It’s service without safety.
And it doesn’t always end with someone quietly stepping away.
Sometimes, it ends like it did for Mikayla Raines—a young woman who gave her heart, her home, her life to the animals she rescued. A woman who built a globally recognized sanctuary, only to be torn apart by the very community she helped inspire. Her death wasn’t just a tragedy—it was a warning.
Because no matter how strong you are, how thick your skin, or how righteous your cause, there’s only so much venom a person can absorb before it sinks in.
I’ve had fleeting moments where I wondered if it was worth continuing. Where I questioned everything—my mission, my methods, my capacity to keep going in a space so quick to punish love and so slow to protect it. Battling health problems, aging, and trying to keep things together during the hardest time of my life was rough.
But I’ve been lucky. I’ve had a thick hide, a stubborn streak, and a circle of friends—some from the most unexpected corners of my life—who remind me why I started and who I’m doing this for. THAT is what has kept me going.

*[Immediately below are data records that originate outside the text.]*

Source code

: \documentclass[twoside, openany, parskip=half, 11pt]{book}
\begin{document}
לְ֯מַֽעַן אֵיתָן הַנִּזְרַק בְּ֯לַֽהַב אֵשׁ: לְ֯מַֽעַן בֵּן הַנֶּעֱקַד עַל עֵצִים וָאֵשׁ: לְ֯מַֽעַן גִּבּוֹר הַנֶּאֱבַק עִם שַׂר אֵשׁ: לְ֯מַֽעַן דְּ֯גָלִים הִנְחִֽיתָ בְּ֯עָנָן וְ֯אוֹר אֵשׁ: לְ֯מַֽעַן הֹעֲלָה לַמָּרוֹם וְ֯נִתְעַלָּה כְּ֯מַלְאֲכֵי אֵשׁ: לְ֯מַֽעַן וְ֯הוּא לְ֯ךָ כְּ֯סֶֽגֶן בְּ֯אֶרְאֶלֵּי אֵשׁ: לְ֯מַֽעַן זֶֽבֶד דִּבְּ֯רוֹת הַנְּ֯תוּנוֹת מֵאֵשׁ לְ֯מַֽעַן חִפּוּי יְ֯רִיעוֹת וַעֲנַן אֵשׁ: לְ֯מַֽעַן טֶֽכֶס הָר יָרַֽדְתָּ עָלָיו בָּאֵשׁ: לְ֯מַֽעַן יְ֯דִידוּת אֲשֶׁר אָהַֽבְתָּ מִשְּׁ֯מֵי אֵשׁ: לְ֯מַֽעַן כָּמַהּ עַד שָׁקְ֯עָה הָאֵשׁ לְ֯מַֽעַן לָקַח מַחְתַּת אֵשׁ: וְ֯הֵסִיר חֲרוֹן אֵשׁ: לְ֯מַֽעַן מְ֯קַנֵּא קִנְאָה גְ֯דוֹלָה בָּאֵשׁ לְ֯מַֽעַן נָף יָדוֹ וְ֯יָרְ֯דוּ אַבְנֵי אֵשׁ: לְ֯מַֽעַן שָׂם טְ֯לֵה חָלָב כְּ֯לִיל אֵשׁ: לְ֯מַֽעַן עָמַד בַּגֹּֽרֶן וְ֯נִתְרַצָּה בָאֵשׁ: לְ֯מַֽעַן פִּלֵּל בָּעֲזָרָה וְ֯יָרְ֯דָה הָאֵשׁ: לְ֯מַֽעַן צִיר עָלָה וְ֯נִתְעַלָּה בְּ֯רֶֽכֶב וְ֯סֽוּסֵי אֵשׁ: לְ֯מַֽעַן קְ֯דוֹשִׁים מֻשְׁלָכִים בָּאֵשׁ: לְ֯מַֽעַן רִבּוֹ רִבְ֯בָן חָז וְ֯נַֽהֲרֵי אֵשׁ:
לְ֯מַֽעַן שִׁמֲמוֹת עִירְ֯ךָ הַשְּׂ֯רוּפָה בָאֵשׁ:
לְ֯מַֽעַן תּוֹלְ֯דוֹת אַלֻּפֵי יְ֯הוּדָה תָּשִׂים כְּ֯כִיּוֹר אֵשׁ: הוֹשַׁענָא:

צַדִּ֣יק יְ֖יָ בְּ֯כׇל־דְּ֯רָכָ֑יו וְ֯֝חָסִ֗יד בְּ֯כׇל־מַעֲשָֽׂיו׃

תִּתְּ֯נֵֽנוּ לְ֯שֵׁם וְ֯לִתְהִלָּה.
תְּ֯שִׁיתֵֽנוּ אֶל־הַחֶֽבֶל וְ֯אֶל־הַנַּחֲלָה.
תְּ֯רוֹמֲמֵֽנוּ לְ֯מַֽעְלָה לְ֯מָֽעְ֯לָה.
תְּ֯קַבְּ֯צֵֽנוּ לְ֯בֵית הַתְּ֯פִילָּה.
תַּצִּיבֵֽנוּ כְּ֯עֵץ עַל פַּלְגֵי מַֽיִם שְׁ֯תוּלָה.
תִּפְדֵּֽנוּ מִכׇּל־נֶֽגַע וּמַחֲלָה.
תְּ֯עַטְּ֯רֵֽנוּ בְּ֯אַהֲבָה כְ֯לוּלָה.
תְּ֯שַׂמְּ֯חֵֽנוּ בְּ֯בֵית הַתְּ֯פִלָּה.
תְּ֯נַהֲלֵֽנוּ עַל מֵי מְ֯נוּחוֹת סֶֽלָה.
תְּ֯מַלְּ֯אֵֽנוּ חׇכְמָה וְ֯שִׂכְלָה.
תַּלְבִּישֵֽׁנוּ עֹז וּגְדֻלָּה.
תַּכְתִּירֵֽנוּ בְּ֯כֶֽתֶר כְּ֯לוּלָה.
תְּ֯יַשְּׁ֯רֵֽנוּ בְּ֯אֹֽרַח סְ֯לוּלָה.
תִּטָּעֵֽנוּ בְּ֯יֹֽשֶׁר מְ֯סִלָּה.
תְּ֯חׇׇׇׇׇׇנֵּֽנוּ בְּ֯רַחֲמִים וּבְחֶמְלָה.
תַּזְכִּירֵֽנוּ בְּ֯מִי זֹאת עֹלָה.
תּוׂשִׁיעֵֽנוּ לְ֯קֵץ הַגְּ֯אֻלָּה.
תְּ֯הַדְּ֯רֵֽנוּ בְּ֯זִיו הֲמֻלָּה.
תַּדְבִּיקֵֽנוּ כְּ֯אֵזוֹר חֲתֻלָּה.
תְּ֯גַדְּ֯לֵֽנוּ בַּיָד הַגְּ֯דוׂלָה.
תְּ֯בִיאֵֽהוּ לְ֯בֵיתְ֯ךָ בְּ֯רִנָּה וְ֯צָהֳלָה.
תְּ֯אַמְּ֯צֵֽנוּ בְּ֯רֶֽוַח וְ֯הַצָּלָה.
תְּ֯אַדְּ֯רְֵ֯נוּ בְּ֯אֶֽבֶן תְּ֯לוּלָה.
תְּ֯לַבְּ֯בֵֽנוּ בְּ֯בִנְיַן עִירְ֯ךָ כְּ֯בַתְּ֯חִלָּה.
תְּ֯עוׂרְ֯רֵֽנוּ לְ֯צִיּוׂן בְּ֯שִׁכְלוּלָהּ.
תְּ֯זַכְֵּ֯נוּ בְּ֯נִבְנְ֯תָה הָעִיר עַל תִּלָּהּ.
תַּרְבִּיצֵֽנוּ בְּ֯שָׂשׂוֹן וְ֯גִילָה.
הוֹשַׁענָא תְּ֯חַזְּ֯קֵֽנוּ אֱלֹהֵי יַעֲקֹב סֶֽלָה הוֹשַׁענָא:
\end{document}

But not everyone gets that lifeline.
Too many amazing rescuers have quit.
Too many have gone silent.
And some—some—never come back.
We lose them to despair. To depression. To death. And every time it happens, the community wrings its hands and posts tributes, never acknowledging how complicit it was in pushing them over the edge.

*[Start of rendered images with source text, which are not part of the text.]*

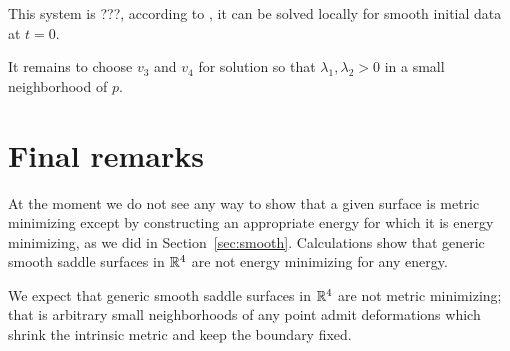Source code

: \documentclass{article}
\begin{document}
This system is ???,
according to \cite[Theorem 3.6]{bressan}, it can be solved locally for smooth initial data at $t=0$.

It remains to choose $v_3$ and $v_4$ for solution so that $\lambda_1, \lambda_2>0$ in a small neighborhood of $p$.
\qeds


\section{Final remarks}


At the moment we do not see any way to show that a given surface is metric minimizing except by constructing an appropriate energy for which it is energy minimizing, as we did in Section~\ref{sec:smooth}.
Calculations show that generic smooth saddle surfaces in $\mathbb{R}^4$ are not energy minimizing for any energy.

We expect that generic smooth saddle surfaces in $\mathbb{R}^4$ are not metric minimizing; that is arbitrary small neighborhoods of any point admit deformations which shrink 
the intrinsic metric and keep the boundary fixed.
\end{document}
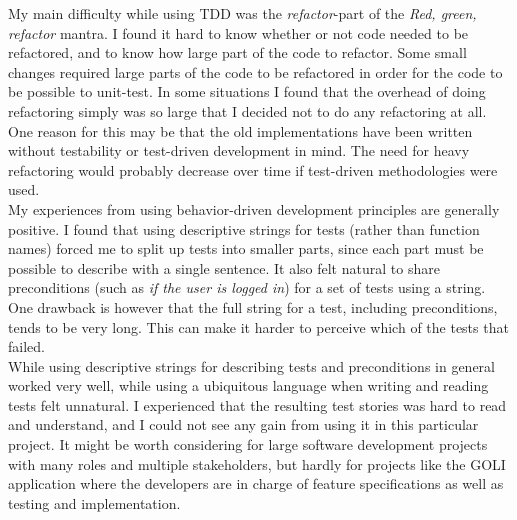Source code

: My main difficulty while using TDD was the \emph{refactor}-part of the
\emph{Red, green, refactor} mantra. I found it hard to know whether or
not code needed to be refactored, and to know how large part of the code
to refactor. Some small changes required large parts of the code to be
refactored in order for the code to be possible to unit-test. In some
situations I found that the overhead of doing refactoring simply was so
large that I decided not to do any refactoring at all. One reason for
this may be that the old implementations have been written without
testability or test-driven development in mind. The need for heavy
refactoring would probably decrease over time if test-driven
methodologies were used.\\

My experiences from using behavior-driven development principles are
generally positive. I found that using descriptive strings for tests
(rather than function names) forced me to split up tests into smaller
parts, since each part must be possible to describe with a single
sentence. It also felt natural to share preconditions (such as \emph{if
the user is logged in}) for a set of tests using a string. One drawback
is however that the full string for a test, including preconditions,
tends to be very long. This can make it harder to perceive which of the
tests that failed.\\

While using descriptive strings for describing tests and preconditions
in general worked very well, while using a ubiquitous language when
writing and reading tests felt unnatural. I experienced that the
resulting test stories was hard to read and understand, and I could not
see any gain from using it in this particular project. It might be worth
considering for large software development projects with many roles and
multiple stakeholders, but hardly for projects like the GOLI application
where the developers are in charge of feature specifications as well as
testing and implementation.\\
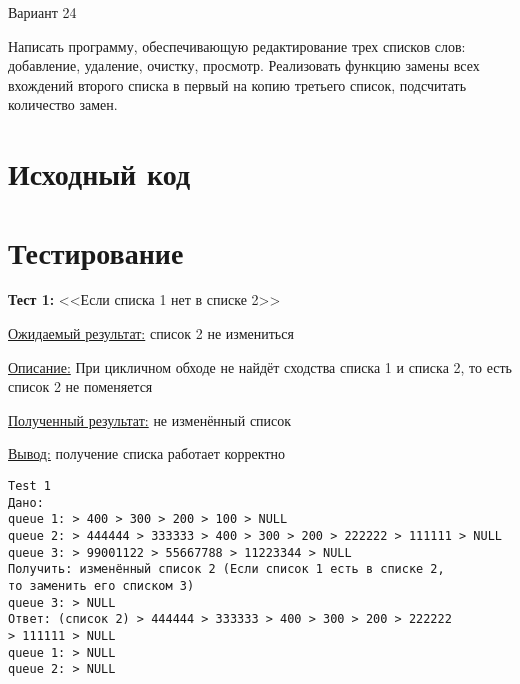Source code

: \documentclass[12pt, a4paper]{article}
\begin{document}
\maketitle
\setcounter{page}{2}

\renewcommand{\contentsname}{Содержание}
\tableofcontents
\newpage

\labheading


\labreport

\begin{center}
    Вариант 24
\end{center}
Написать программу, обеспечивающую редактирование трех списков слов: добавление, удаление, очистку, просмотр. Реализовать функцию замены всех вхождений второго списка в первый на копию третьего список, подсчитать количество замен.

\section{Исходный код}


\section{Тестирование}

\textbf{Тест 1:} <<Если списка 1 нет в списке 2>>

\underline{Ожидаемый результат:} список 2 не измениться

\underline{Описание:} При цикличном обходе не найдёт сходства списка 1 и списка 2, то есть список 2 не поменяется

\underline{Полученный результат:} не изменённый список

\underline{Вывод:} получение списка работает корректно

\begin{tcolorbox}
\begin{verbatim}
Test 1
Дано:
queue 1: > 400 > 300 > 200 > 100 > NULL
queue 2: > 444444 > 333333 > 400 > 300 > 200 > 222222 > 111111 > NULL
queue 3: > 99001122 > 55667788 > 11223344 > NULL
Получить: изменённый список 2 (Если список 1 есть в списке 2,
то заменить его списком 3)
queue 3: > NULL
Ответ: (список 2) > 444444 > 333333 > 400 > 300 > 200 > 222222
> 111111 > NULL
queue 1: > NULL
queue 2: > NULL
\end{verbatim}
\end{tcolorbox}
\end{document}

It shouldn’t take a funeral to start being kind.
VII. What Needs to Change
It doesn’t have to be this way.
Rescue could be a sanctuary not just for animals, but for the people who care for them. It could be a place of mentorship, collaboration, and shared purpose. But it won’t become that until we start holding ourselves to higher standards—on purpose, not just in crisis.
Here’s where the healing starts:
1. Establish Ethical Standards and Conduct Agreements
Groups should have codes of conduct not just for animal care, but for how they treat people. Harassment and gossip should lead to consequences.
2. Implement Transparency with Accountability
If transparency is demanded from fundraisers, it should apply to group admins and moderators too.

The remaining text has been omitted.